OUR OPINION: College's value still outweighs costIt's absolutely true, as Herald staff writer Jennifer Johnson reported, that where UND and the North Dakota University System are concerned, "wages for many graduates have not kept up with inflation, even as student-debt loads reach record levels." Given that reality, why has enrollment stayed strong?
By: Tom Dennis, Grand Forks Herald
So, why do students keep enrolling?
It's absolutely true, as Herald staff writer Jennifer Johnson reported, that where UND and the North Dakota University System are concerned, "wages for many graduates have not kept up with inflation, even as student-debt loads reach record levels."
Given that reality, why has enrollment stayed strong? Likewise, why has enrollment around the country stayed strong, given that every student in every college is thinking about these same trends?
The answer is clear: Because students and their families are rational decision makers. And they recognize that higher education remains a vital and worthwhile investment, even despite the reality of student borrowing and the challenge of finding that first job.
The evidence for this is easy to find. It's as close the kitchen tables of a great many Herald readers, where parents who counsel their middle- and high-school students routinely note the value of post-secondary education -- exactly as the parents' own Moms and Dads pointed out to them.
The evidence also is clear after even an hour's visit to UND. Could all of the 14,000 students who are carrying their books across that vibrant campus be misinformed? Faced with the first big financial decision of their lives, have all or most of them made a many-thousands-of-dollars mistake?
Far more likely is that the students sense exactly what's in their own interests and are pursuing it as best they can. That also would explain why students keep flocking to UND and similar schools not only from throughout North Dakota but from around the world.
And those students' perceptions are based in modern reality, not ancient history or 21st century myth, concludes an August report on student loans by the Federal Reserve Bank of Kansas City.
The evidence is clear: "Incomes and employment security are markedly higher for those with college degrees than for those without college degrees," the bank declares in its report, "Student Loans: Overview and Issues."
One recent study estimated that "the median lifetime earnings by those with only a high-school diploma to be just over $1.3 million, compared to nearly $2.3 million for those who have a bachelor's degree," the reserve bank's report notes.
"Even considering lost wages while completing a four-year degree and paying for the degree, traditional students typically meet this break-even point by age 33."

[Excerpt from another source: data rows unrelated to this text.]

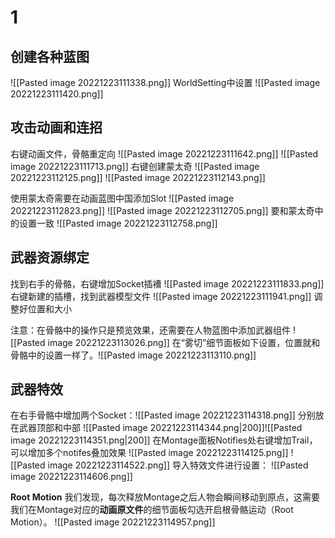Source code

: # 1
## 创建各种蓝图
![[Pasted image 20221223111338.png]]
WorldSetting中设置
![[Pasted image 20221223111420.png]]

## 攻击动画和连招
右键动画文件，骨骼重定向
![[Pasted image 20221223111642.png]]
![[Pasted image 20221223111713.png]]
右键创建蒙太奇
![[Pasted image 20221223112125.png]]
![[Pasted image 20221223112143.png]]

使用蒙太奇需要在动画蓝图中国添加Slot
![[Pasted image 20221223112823.png]]
![[Pasted image 20221223112705.png]]
要和蒙太奇中的设置一致
![[Pasted image 20221223112758.png]]
## 武器资源绑定
找到右手的骨骼，右键增加Socket插褿
![[Pasted image 20221223111833.png]]
右键新建的插槽，找到武器模型文件
![[Pasted image 20221223111941.png]]
调整好位置和大小

注意：在骨骼中的操作只是预览效果，还需要在人物蓝图中添加武器组件
![[Pasted image 20221223113026.png]]
在“雾切”细节面板如下设置，位置就和骨骼中的设置一样了。![[Pasted image 20221223113110.png]]
## 武器特效
在右手骨骼中增加两个Socket：![[Pasted image 20221223114318.png]]
分别放在武器顶部和中部
![[Pasted image 20221223114344.png|200]]![[Pasted image 20221223114351.png|200]]
在Montage面板Notifies处右键增加Trail，可以增加多个notifes叠加效果
![[Pasted image 20221223114125.png]]
![[Pasted image 20221223114522.png]]
导入特效文件进行设置：
![[Pasted image 20221223114606.png]]

**Root Motion**
我们发现，每次释放Montage之后人物会瞬间移动到原点，这需要我们在Montage对应的**动画原文件**的细节面板勾选开启根骨骼运动（Root Motion）。
![[Pasted image 20221223114957.png]]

Then there's the fact that "bachelor's degree holders in 2008 reported a poverty level of 4 percent, compared to 12 percent for those with only a high school diploma," according to the reserve bank's report. In addition, a higher percentage of college grads have employer-provided health insurance; and "several health measures, including smoking, obesity and exercise. all favor college graduates in comparison to high school graduates."
The Federal Reserve Bank's report considers the growth in student indebtedness and highlights a number of possible causes. Then it reaches this unambiguous conclusion:
"High student loan debt and its associated payment burdens have left many wondering if the value of a college education outweighs the costs. The preponderance of the research suggests that it does. College graduates, on average, have higher incomes and greater financial stability."
Why do students keep enrolling? Because they're rational actors who know what's in their own interest -- and in 2013, a college education remains a strong bet.